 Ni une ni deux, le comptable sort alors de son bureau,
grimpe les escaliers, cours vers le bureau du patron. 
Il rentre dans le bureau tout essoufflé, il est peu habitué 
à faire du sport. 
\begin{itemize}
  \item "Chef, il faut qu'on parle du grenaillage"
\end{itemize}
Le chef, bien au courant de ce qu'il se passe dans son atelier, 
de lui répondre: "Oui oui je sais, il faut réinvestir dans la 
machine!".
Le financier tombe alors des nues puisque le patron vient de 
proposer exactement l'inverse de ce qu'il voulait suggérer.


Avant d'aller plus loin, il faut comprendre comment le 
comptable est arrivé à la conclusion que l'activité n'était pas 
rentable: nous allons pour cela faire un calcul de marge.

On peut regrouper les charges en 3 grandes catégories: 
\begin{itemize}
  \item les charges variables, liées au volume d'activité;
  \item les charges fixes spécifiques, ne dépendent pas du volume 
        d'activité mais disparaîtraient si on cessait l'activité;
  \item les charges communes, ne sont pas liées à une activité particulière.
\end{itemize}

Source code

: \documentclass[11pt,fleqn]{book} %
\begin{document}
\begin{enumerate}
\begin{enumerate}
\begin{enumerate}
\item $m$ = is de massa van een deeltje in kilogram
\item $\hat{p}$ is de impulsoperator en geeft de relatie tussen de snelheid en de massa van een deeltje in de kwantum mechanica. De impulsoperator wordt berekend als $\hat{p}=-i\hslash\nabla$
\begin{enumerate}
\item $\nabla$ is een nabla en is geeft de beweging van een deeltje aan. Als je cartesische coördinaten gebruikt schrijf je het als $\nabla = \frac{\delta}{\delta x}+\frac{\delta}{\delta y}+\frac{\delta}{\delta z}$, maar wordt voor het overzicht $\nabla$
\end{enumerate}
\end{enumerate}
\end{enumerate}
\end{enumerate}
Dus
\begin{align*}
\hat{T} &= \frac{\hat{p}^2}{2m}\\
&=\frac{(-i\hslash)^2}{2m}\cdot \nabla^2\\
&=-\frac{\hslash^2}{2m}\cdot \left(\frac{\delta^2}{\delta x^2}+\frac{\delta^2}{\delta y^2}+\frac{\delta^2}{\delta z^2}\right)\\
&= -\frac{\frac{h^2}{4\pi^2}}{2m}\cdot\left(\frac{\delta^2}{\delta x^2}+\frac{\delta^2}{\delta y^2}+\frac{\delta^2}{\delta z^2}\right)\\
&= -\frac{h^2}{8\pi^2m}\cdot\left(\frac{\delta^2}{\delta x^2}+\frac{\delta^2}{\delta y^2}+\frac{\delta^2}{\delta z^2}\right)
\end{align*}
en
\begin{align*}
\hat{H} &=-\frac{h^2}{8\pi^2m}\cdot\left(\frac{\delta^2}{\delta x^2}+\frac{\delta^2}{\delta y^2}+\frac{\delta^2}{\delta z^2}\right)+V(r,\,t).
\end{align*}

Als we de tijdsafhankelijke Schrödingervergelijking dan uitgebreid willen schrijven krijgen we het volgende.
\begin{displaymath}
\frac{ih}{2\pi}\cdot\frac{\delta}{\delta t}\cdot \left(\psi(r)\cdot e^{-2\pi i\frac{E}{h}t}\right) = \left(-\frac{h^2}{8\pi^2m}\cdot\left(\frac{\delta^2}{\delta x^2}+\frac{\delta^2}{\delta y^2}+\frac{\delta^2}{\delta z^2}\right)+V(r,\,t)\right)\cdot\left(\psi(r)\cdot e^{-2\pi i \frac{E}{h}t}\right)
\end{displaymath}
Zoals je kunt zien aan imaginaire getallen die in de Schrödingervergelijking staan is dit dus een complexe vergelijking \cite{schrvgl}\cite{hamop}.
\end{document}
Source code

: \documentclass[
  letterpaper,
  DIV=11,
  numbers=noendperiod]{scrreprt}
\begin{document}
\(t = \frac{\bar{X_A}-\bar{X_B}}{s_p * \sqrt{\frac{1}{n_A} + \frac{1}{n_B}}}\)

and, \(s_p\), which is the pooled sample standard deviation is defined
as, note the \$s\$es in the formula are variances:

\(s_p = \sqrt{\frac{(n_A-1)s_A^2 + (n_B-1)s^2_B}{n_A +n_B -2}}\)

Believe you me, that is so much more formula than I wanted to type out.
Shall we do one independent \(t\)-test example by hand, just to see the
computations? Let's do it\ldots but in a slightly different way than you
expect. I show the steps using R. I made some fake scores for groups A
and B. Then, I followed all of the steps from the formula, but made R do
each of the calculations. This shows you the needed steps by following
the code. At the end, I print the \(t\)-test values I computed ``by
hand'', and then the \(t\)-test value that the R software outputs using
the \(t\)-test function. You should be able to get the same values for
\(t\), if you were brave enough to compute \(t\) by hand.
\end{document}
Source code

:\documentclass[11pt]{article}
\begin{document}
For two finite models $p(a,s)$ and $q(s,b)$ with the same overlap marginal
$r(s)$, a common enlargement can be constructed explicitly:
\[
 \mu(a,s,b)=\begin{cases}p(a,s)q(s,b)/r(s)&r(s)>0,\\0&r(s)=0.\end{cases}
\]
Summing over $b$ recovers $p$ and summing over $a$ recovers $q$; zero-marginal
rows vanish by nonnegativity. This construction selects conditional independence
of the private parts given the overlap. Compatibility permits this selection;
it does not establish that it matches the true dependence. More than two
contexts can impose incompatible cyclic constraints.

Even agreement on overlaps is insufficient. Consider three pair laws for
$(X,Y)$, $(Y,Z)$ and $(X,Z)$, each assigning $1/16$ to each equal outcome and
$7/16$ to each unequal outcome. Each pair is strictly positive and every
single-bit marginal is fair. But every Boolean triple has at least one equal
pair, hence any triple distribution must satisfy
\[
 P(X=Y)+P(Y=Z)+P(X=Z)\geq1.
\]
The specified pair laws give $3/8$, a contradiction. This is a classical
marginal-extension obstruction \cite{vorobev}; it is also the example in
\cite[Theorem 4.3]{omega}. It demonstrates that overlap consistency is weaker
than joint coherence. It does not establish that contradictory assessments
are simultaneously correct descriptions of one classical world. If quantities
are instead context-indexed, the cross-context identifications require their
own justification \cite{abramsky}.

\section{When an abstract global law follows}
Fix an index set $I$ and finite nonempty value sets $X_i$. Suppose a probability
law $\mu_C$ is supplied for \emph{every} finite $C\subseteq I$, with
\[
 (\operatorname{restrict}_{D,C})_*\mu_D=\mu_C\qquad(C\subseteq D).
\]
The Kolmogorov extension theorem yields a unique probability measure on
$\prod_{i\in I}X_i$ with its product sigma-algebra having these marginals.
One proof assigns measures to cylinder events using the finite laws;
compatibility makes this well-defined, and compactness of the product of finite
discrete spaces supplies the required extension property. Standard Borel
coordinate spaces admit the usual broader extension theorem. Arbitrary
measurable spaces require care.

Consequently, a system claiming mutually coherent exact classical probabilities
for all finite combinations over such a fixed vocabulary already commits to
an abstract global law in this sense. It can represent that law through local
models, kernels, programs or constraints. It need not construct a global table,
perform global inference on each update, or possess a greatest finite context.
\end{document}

────────────────────────────────────────

- _Work order_: Set every line down again exactly. Begin with the first line of the entries and finish with the line containing "rentable: nous allons".

- _Output below_:
 Ni une ni deux, le comptable sort alors de son bureau,
grimpe les escaliers, cours vers le bureau du patron. 
Il rentre dans le bureau tout essoufflé, il est peu habitué 
à faire du sport. 
\begin{itemize}
  \item "Chef, il faut qu'on parle du grenaillage"
\end{itemize}
Le chef, bien au courant de ce qu'il se passe dans son atelier, 
de lui répondre: "Oui oui je sais, il faut réinvestir dans la 
machine!".
Le financier tombe alors des nues puisque le patron vient de 
proposer exactement l'inverse de ce qu'il voulait suggérer.


Avant d'aller plus loin, il faut comprendre comment le 
comptable est arrivé à la conclusion que l'activité n'était pas 
rentable: nous allons pour cela faire un calcul de marge.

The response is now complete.